What’s in a Name, Miss Doris?

July 19, 2015 at 10:13 PM (Uncategorized) (, , , , , , , , , , , , , , , )

There’s no question that Jack Boyle’s publishers changed his titles on occasion.  Some of my previous entries on this blog have discussed the correspondence from the staff of The Red Book Magazine indicating that “Queens of Camouflage” was an earlier title for “A Problem in Grand Larceny,” and that film rights documentation has revealed “Black Dan Pays” as the original title of “The Water-Cross.”  But is there any evidence of other such title changes?  Let’s consider the Red Book tale from May 1918 — “Miss Doris, Safecracker.”

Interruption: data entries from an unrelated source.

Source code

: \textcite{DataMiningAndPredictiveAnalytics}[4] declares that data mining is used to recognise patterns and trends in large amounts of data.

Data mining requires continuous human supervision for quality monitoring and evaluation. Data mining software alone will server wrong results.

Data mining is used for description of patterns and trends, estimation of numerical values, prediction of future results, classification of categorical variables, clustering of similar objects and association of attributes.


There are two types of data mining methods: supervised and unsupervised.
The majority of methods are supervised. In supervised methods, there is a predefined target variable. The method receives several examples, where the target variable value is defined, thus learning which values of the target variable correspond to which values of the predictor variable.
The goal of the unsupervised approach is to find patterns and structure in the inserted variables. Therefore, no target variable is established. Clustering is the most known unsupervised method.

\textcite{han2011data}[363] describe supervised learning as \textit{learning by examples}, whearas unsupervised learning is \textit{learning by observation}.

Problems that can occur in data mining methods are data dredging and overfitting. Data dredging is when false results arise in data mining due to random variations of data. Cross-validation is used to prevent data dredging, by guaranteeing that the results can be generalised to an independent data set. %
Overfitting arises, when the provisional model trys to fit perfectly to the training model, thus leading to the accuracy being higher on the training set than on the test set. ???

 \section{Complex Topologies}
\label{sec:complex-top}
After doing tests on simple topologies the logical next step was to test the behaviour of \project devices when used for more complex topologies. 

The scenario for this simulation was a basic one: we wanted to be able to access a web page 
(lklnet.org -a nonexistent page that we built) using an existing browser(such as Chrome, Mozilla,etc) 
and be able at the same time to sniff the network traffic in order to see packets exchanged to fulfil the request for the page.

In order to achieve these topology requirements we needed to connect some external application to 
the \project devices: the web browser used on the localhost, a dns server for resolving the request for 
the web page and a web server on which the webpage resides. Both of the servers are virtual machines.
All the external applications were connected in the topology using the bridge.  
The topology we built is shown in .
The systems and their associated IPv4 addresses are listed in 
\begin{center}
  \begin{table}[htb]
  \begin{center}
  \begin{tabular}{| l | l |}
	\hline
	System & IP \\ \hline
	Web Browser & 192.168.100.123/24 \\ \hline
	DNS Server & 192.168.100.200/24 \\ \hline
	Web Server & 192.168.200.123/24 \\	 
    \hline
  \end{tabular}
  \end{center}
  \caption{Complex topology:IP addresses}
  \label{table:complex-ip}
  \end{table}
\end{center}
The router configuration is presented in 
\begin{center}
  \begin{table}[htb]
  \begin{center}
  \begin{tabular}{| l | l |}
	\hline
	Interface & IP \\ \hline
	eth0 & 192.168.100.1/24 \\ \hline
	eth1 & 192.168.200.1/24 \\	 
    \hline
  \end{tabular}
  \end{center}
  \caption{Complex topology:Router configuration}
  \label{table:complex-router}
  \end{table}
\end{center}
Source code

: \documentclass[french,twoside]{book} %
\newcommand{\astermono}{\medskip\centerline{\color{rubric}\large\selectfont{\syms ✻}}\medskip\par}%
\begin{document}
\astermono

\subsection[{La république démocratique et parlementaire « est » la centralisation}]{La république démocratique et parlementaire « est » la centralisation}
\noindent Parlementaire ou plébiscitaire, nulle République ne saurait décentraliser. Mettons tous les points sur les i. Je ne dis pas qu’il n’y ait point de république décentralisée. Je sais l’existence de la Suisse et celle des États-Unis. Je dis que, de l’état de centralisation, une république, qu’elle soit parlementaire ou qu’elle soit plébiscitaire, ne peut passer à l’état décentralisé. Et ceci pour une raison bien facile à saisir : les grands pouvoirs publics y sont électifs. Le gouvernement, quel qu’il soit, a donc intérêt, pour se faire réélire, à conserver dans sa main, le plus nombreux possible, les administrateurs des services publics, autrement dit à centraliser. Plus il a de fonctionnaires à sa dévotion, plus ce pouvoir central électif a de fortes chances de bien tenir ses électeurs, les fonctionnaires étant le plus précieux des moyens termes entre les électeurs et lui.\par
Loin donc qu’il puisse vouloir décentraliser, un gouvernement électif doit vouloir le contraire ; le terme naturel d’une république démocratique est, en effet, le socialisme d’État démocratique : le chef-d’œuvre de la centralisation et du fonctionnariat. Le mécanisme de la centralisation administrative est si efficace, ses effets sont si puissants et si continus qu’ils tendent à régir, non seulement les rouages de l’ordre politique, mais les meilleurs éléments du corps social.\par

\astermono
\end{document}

At first glance, this seems a perfectly reasonable title … until you reflect that at no point in the story does Doris crack a safe.  In fact, the yarn opens with Boston Blackie discovering a classified ad placed by Doris, announcing her search for a safecracker.  She needs someone else to perform the job for her, which clearly establishes the fact that she is not a safe-breaker.  So why does the story bear what is essentially a nonsensical title?Miss Doris Raffles 1

A hint of an answer can be found in the alternative title given to the story when it saw print overseas.  Within months of its U.S. debut, the tale was reprinted in the U.K. and Australia as “Miss Doris’s ‘Raffles’.”  In the first half of the 20th century, the word raffles was a fairly common term in the British Empire, denoting a thief or burglar.  its roots can be traced back to E.W. Hornung’s fictional character A.J. Raffles, perhaps the quintessential gentleman burglar of English popular literature.  However, it is not this term that is revealing.  It is the apostrophe at the end of the name Doris which tells the tale.  It establishes that the adventure is not about a woman named Doris who cracks safes, but is instead the story of her burglar — the safecracker she has hired.  If the piece’s European title is “Miss Doris’s ‘Raffles’,” then surely its proper American title is “Miss Doris’s Safecracker.”

Why the Red Book staff felt compelled to remove the possessive from the title, and to add a comma, is open to conjecture.  Perhaps they felt “Miss Doris, Safecracker” just had a better ring to it, or had more visual flow on the page.  Who cares that the title makes no sense?  Jack Boyle may have been annoyed but, at this late date, who can say?  After all, the story was well received enough to be reprinted in countries around the globe, and to become the basis of a successful feature film.  If people like a story, what’s in a name?